Джинни оперлась спиной на дверную раму, глядя на друга. Энди смотрел куда-то вниз, лица его не было видно, но ей показалось, что оно наверняка сейчас холодное и отстраненное.
– Да, я отличаюсь от остальных, – после паузы произнес он. – Куда бы я ни поехал, я буду чужим и там. Я ведь даже на других чернокожих не похож, понимаешь. Возьмем Бристоль, где я учился кулинарии – я же там себя круглым идиотом чувствовал, потому что другие парни, вроде меня, – черные, понимаешь, – пришли в первый день познакомиться и поговорить, и оказалось, они все говорят на сленге или своем диалекте. Все эти растафарианские штуки, знаешь? Боже, да я себя бо́льшим дураком в жизни не чувствовал. Ни слова не понимал. И что бы я им ответил? Ребят, простите, я вообще понять не могу, что вы говорите, я из Уэльса. Глупость же. У меня речь выходца из Уэльса, но сам-то я не из Уэльса… И не из Африки. Я белый парень с черным лицом – вот кто я такой. Везде чужой.
– Точно! И я себя так ощущаю. Точно так, как ты описал.
– С тобой-то все будет хорошо. Когда пишешь картины, цвет твоей кожи никого не интересует.
– Если бы, – вздохнула Джинни. – Но это не так. По-моему, еще как интересует. Думаю, есть разница между тем, как пишут черные и как пишут белые. Точно так же, как между французской и китайской живописью, например. Ее легко заметить.
– И в чем она, разница между искусством черных и искусством белых?
– Этого-то я и не знаю, понимаешь! В том и суть. Поэтому я и чувствую себя так же, как ты, и не знаю, где буду своей…
– Ладно. Но ты свободна, разве нет?
– Свободна?
– Свободна делать, что душе угодно. Как и я. Я везде чужой, но это значит, я свободен. Никто не может меня удержать.
«Кроме Джо Чикаго», – подумала Джинни. Но Энди отказывался говорить об этом. И на самом деле все было гораздо сложнее, чем она могла объяснить. Поэтому они просто продолжали сидеть у трейлера, а потом пошли к двум старушкам, купили по мороженому и отправились на пляж искать крабов, но крабы прятались очень хорошо, так что охота не увенчалась успехом.
4
Телефонный звонок
Все вокруг считали, что Джинни хорошо рисует. Учителя быстро замечали это, и ее работы всегда висели на выставочном стенде. В одной из школ она даже специально попыталась рисовать хуже, но ее все равно хвалили, а рисунки все равно брали на выставку. Именно тогда Джинни поняла, насколько там все глупые, возненавидела их за это и расстроилась так, что едва могла дышать.

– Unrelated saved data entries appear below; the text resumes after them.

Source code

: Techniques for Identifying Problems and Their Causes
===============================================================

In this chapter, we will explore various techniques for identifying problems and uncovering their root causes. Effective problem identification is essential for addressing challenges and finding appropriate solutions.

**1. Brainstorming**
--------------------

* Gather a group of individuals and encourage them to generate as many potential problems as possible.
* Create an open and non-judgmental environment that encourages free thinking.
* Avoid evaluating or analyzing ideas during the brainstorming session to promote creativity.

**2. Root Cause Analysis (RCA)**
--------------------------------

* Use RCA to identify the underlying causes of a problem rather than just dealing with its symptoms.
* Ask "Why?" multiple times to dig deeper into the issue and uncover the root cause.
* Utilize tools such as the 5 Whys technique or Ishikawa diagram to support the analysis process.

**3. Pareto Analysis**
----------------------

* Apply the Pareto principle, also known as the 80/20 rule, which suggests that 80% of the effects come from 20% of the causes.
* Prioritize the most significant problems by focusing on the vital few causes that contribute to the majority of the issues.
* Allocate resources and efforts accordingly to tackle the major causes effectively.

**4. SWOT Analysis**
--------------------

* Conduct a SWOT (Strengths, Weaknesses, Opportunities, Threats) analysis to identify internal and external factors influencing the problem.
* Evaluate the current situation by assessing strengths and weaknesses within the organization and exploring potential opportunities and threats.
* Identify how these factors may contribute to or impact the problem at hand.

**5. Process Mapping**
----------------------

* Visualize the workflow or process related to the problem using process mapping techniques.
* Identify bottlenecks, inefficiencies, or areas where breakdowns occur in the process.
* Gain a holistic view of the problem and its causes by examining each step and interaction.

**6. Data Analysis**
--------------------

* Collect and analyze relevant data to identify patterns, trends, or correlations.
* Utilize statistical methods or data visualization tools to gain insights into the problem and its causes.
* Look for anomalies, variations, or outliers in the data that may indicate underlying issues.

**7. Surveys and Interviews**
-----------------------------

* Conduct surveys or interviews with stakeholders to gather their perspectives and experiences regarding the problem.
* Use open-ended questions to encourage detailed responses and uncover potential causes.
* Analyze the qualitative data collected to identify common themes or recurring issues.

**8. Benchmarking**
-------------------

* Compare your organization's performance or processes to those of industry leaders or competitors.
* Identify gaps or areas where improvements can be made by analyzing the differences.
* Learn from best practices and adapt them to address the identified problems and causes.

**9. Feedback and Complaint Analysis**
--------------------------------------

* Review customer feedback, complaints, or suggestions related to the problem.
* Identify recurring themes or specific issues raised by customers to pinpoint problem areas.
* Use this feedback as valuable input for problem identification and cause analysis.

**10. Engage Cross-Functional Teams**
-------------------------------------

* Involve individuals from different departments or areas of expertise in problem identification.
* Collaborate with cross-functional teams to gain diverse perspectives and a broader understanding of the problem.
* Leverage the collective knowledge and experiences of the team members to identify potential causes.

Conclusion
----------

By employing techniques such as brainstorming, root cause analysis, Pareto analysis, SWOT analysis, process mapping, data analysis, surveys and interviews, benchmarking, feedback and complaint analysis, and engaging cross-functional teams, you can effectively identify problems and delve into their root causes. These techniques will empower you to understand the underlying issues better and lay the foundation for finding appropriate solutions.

Это было в том городе, где они жили в подвале. Папа спал в гостиной, а ей досталась единственная спальня. Плита, холодильник и кухонная раковина тоже стояли в гостиной. А наверху жил маленький мальчик. Они пытались играть во дворе вместе, но он постоянно плакал. Как-то раз его унесли наверх только из-за кошачьей царапины. Когда родители забрали его, Джинни осталась во дворе одна; за большой угольной ямой среди цветочных горшков она принялась строить город для своего игрушечного кролика, гадая, не умрет ли от царапины ее товарищ по играм.
В другой школе все должны были носить темно-зеленую форму и соломенные шляпы, которые удерживала на голове только тугая резинка под подбородком. Чтобы попасть на площадку для игр, нужно было пройти две улицы, поэтому учителя выстраивали их парами и требовали держаться за руки. Джинни в пару всегда доставалась девочка по имени Джеки, которая вечно отпускала ее руку, пока учительница не заметила этого и не отругала ее.